Ontario Health says after a “thorough investigation,” it was discovered that COVID-19 test results from one provincial lab had not been reported to 12 local public health units where the cases reside.
The lab, Ontario Health confirmed, was used by the William Osler Health System and the majority of tests came from the drive-thru assessment centre at Etobicoke General Hospital.
Most of the cases involve residents of Toronto, Peel Region, and York Region.
Officials say the people who were tested had access to their test results online and public health units have now started the process of contact tracing and case management, starting with those who had been tested in the last 14 days.
“Patients who tested positive more than 14 days ago will also be contacted by public health units to enable contact tracing and case management. Many of the cases from more than 14 days ago would now be considered resolved,” a statement released by Ontario Health read.
Officials have now “clarified the reporting process” with testing hospitals and assessment centres, the statement continued.
“The provincial network has confirmed with all laboratories that there is a clear and documented understanding of who is informing local public health units to ensure timely case investigation and contact tracing,” the statement read.
“All parties are working to ensure this situation does not happen again, and steps taken to prevent re-occurrence.”
Communication breakdown ‘a huge problem’
Infectious disease specialist Dr. Isaac Bogoch said the error could be responsible for many new cases of the virus in the GTA.
“This is a huge problem,” he said in an interview with CP24 on Tuesday morning. “No one would be surprised (if) between April and maybe perhaps a week ago, this is responsible for a lot of the cases of those affected areas.”
Bogoch said communication between labs, public health agencies, and patients is “key” to help slow the spread of the virus.
“If someone is positive, you’ve got to know that they are positive right away and follow up with the contact tracing of all of those people that were in contact with the positive case,” he said.
“People need to know that they should be physically distancing from others (and) where to go for help if they need help.”
He noted that some people infected with the virus may also be living in a situation with several other people.

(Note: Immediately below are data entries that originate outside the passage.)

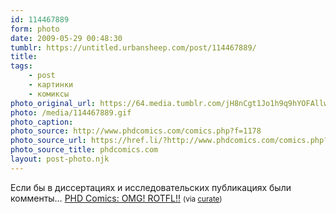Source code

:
 ```yaml
---
id: 114467889
form: photo
date: 2009-05-29 00:48:30
tumblr: https://untitled.urbansheep.com/post/114467889/
title:
tags:
    - post
    - картинки
    - комиксы
photo_original_url: https://64.media.tumblr.com/jH8nCgt1Jo1h9q9hYOFAllwTo1_640.gif
photo: /media/114467889.gif
photo_caption: 
photo_source: http://www.phdcomics.com/comics.php?f=1178
photo_source_url: https://href.li/?http://www.phdcomics.com/comics.php?f=1178
photo_source_title: phdcomics.com
layout: post-photo.njk
---
```


<p>Если бы в диссертациях и исследовательских публикациях были комменты… <a href="http://www.phdcomics.com/comics.php?f=1178">PHD Comics: OMG! ROTFL!!</a> <small>(via <a href="http://curate.tumblr.com/post/114465877/phd-comics-omg-rotfl">curate</a>)</small></p>
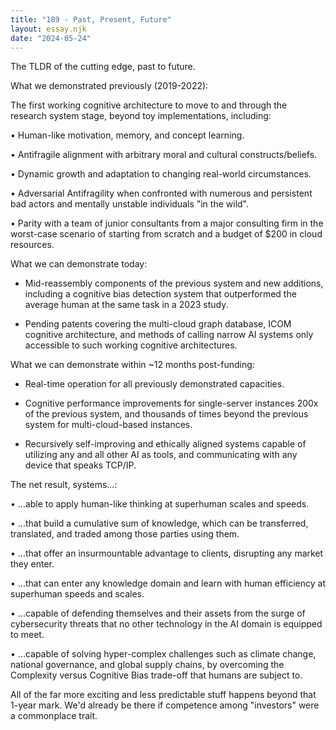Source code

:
 ```yaml
---
title: "189 - Past, Present, Future"
layout: essay.njk
date: "2024-05-24"
---
```


The TLDR of the cutting edge, past to future.

What we demonstrated previously (2019-2022):

The first working cognitive architecture to move to and through the research system stage, beyond toy implementations, including:

• Human-like motivation, memory, and concept learning.

• Antifragile alignment with arbitrary moral and cultural constructs/beliefs.

• Dynamic growth and adaptation to changing real-world circumstances.

• Adversarial Antifragility when confronted with numerous and persistent bad actors and mentally unstable individuals "in the wild".

• Parity with a team of junior consultants from a major consulting firm in the worst-case scenario of starting from scratch and a budget of $200 in cloud resources.

What we can demonstrate today:

- Mid-reassembly components of the previous system and new additions, including a cognitive bias detection system that outperformed the average human at the same task in a 2023 study.

- Pending patents covering the multi-cloud graph database, ICOM cognitive architecture, and methods of calling narrow AI systems only accessible to such working cognitive architectures.

What we can demonstrate within ~12 months post-funding:

- Real-time operation for all previously demonstrated capacities.

- Cognitive performance improvements for single-server instances 200x of the previous system, and thousands of times beyond the previous system for multi-cloud-based instances.

- Recursively self-improving and ethically aligned systems capable of utilizing any and all other AI as tools, and communicating with any device that speaks TCP/IP.

The net result, systems...:

• ...able to apply human-like thinking at superhuman scales and speeds.

• ...that build a cumulative sum of knowledge, which can be transferred, translated, and traded among those parties using them.

• ...that offer an insurmountable advantage to clients, disrupting any market they enter.

• ...that can enter any knowledge domain and learn with human efficiency at superhuman speeds and scales.

• ...capable of defending themselves and their assets from the surge of cybersecurity threats that no other technology in the AI domain is equipped to meet.

• ...capable of solving hyper-complex challenges such as climate change, national governance, and global supply chains, by overcoming the Complexity versus Cognitive Bias trade-off that humans are subject to.

All of the far more exciting and less predictable stuff happens beyond that 1-year mark. We'd already be there if competence among "investors" were a commonplace trait.
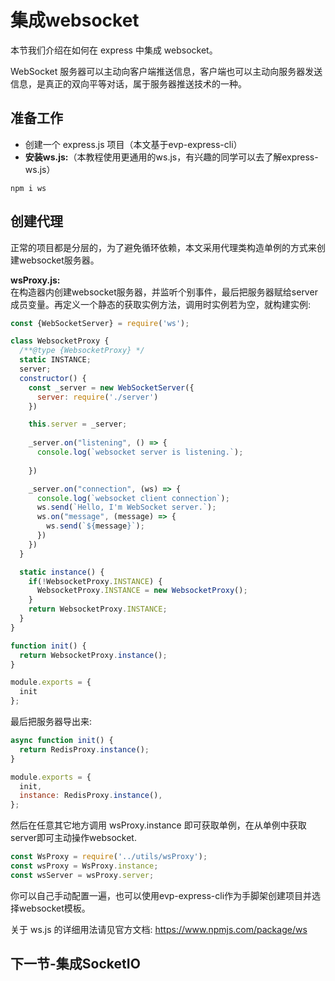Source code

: # 集成websocket

本节我们介绍在如何在 express 中集成 websocket。

WebSocket 服务器可以主动向客户端推送信息，客户端也可以主动向服务器发送信息，是真正的双向平等对话，属于服务器推送技术的一种。

## 准备工作

- 创建一个 express.js 项目（本文基于evp-express-cli）
- **安装ws.js:**（本教程使用更通用的ws.js，有兴趣的同学可以去了解express-ws.js）
```console
npm i ws
```

## 创建代理

正常的项目都是分层的，为了避免循环依赖，本文采用代理类构造单例的方式来创建websocket服务器。

**wsProxy.js:**  
在构造器内创建websocket服务器，并监听个别事件，最后把服务器赋给server成员变量。再定义一个静态的获取实例方法，调用时实例若为空，就构建实例:
```js
const {WebSocketServer} = require('ws');

class WebsocketProxy {
  /**@type {WebsocketProxy} */
  static INSTANCE;
  server;
  constructor() {
    const _server = new WebSocketServer({
      server: require('./server')
    })

    this.server = _server;
    
    _server.on("listening", () => {
      console.log(`websocket server is listening.`);
      
    })

    _server.on("connection", (ws) => {
      console.log(`websocket client connection`);
      ws.send(`Hello, I'm WebSocket server.`);
      ws.on("message", (message) => {
        ws.send(`${message}`);
      })
    })
  }

  static instance() {
    if(!WebsocketProxy.INSTANCE) {
      WebsocketProxy.INSTANCE = new WebsocketProxy();
    }
    return WebsocketProxy.INSTANCE;
  }
}

function init() {
  return WebsocketProxy.instance();
}

module.exports = {
  init
};
```

最后把服务器导出来:
```js
async function init() {
  return RedisProxy.instance();
}

module.exports = {
  init,
  instance: RedisProxy.instance(),
};
```

然后在任意其它地方调用 wsProxy.instance 即可获取单例，在从单例中获取server即可主动操作websocket.
```js
const WsProxy = require('../utils/wsProxy');
const wsProxy = WsProxy.instance;
const wsServer = wsProxy.server;
```

你可以自己手动配置一遍，也可以使用evp-express-cli作为手脚架创建项目并选择websocket模板。

关于 ws.js 的详细用法请见官方文档: <https://www.npmjs.com/package/ws>

## 下一节-集成SocketIO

“Many people don’t have the privilege of physically distancing themselves if they live in a multi-generational home or if there is just a lot of people in the house in a small place, so perhaps they might need assistance with that front as well,” he said.
“With a communication breakdown like this, the whole thing falls apart.”

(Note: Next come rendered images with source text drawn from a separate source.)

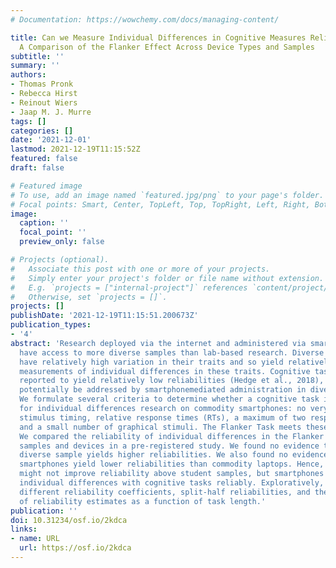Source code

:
 ```yaml
---
# Documentation: https://wowchemy.com/docs/managing-content/

title: Can we Measure Individual Differences in Cognitive Measures Reliably via Smartphones?
  A Comparison of the Flanker Effect Across Device Types and Samples
subtitle: ''
summary: ''
authors:
- Thomas Pronk
- Rebecca Hirst
- Reinout Wiers
- Jaap M. J. Murre
tags: []
categories: []
date: '2021-12-01'
lastmod: 2021-12-19T11:15:52Z
featured: false
draft: false

# Featured image
# To use, add an image named `featured.jpg/png` to your page's folder.
# Focal points: Smart, Center, TopLeft, Top, TopRight, Left, Right, BottomLeft, Bottom, BottomRight.
image:
  caption: ''
  focal_point: ''
  preview_only: false

# Projects (optional).
#   Associate this post with one or more of your projects.
#   Simply enter your project's folder or file name without extension.
#   E.g. `projects = ["internal-project"]` references `content/project/deep-learning/index.md`.
#   Otherwise, set `projects = []`.
projects: []
publishDate: '2021-12-19T11:15:51.200673Z'
publication_types:
- '4'
abstract: 'Research deployed via the internet and administered via smartphones could
  have access to more diverse samples than lab-based research. Diverse samples could
  have relatively high variation in their traits and so yield relatively reliable
  measurements of individual differences in these traits. Cognitive tasks have been
  reported to yield relatively low reliabilities (Hedge et al., 2018), which could
  potentially be addressed by smartphonemediated administration in diverse samples.
  We formulate several criteria to determine whether a cognitive task is suitable
  for individual differences research on commodity smartphones: no very brief or precise
  stimulus timing, relative response times (RTs), a maximum of two response options,
  and a small number of graphical stimuli. The Flanker Task meets these criteria.
  We compared the reliability of individual differences in the Flanker Effect across
  samples and devices in a pre-registered study. We found no evidence that a more
  diverse sample yields higher reliabilities. We also found no evidence that commodity
  smartphones yield lower reliabilities than commodity laptops. Hence, diverse samples
  might not improve reliability above student samples, but smartphones may well measure
  individual differences with cognitive tasks reliably. Exploratively, we examined
  different reliability coefficients, split-half reliabilities, and the development
  of reliability estimates as a function of task length.'
publication: ''
doi: 10.31234/osf.io/2kdca
links:
- name: URL
  url: https://osf.io/2kdca
---
```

Speaking to CP24 on Monday night, Brampton Mayor Patrick Brown said given how strained hospital resources are in the wake of the pandemic, it is no surprise that mistakes were made.
“Our hospitals are at capacity. I look at Osler Health System, they are at 90 per cent right now and they are dealing with a pandemic at the same time,” he said.

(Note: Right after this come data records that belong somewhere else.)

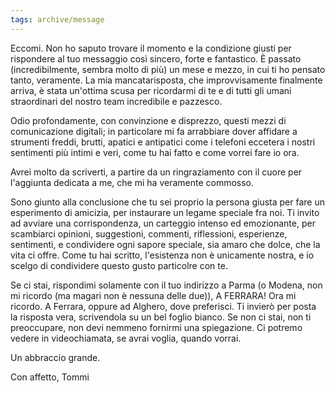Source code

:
 ```yaml
---
tags: archive/message
---
```

Eccomi. Non ho saputo trovare il momento e la condizione giusti per rispondere al tuo messaggio così sincero, forte e fantastico. È passato (incredibilmente, sembra molto di più) un mese e mezzo, in cui ti ho pensato tanto, veramente. La mia mancatarisposta, che improvvisamente finalmente arriva, è stata un'ottima scusa per ricordarmi di te e di tutti gli umani straordinari del nostro team incredibile e pazzesco.

Odio profondamente, con convinzione e disprezzo, questi mezzi di comunicazione digitali; in particolare mi fa arrabbiare dover affidare a strumenti freddi, brutti, apatici e antipatici come i telefoni eccetera i nostri sentimenti più intimi e veri, come tu hai fatto e come vorrei fare io ora.

Avrei molto da scriverti, a partire da un ringraziamento con il cuore per l'aggiunta dedicata a me, che mi ha veramente commosso.

Sono giunto alla conclusione che tu sei proprio la persona giusta per fare un esperimento di amicizia, per instaurare un legame speciale fra noi. Ti invito ad avviare una corrispondenza, un carteggio intenso ed emozionante, per scambiarci opinioni, suggestioni, commenti, riflessioni, esperienze, sentimenti, e condividere ogni sapore speciale, sia amaro che dolce, che la vita ci offre. Come tu hai scritto, l'esistenza non è unicamente nostra, e io scelgo di condividere questo gusto particolre con te.

Se ci stai, rispondimi solamente con il tuo indirizzo a Parma (o Modena, non mi ricordo (ma magari non è nessuna delle due)), A FERRARA! Ora mi ricordo. A Ferrara, oppure ad Alghero, dove preferisci. Ti invierò per posta la risposta vera, scrivendola su un bel foglio bianco. Se non ci stai, non ti preoccupare, non devi nemmeno fornirmi una spiegazione. Ci potremo vedere in videochiamata, se avrai voglia, quando vorrai.

Un abbraccio grande.

Con affetto,
Tommi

“It shouldn’t happen, we need to be better at communication, but the fact that our hospitals are (at) such high capacity right now, mistakes are bound to happen.”
He said he believes it will be a learning experience for all of those involved.
“This is a breakdown of communication and obviously it’s disappointing and I think the ministry and the hospitals and public health will learn from this,” he said.
“At the end of the day, I’m thankful for everyone working in the hospitals because I know they are doing their best under difficult conditions.”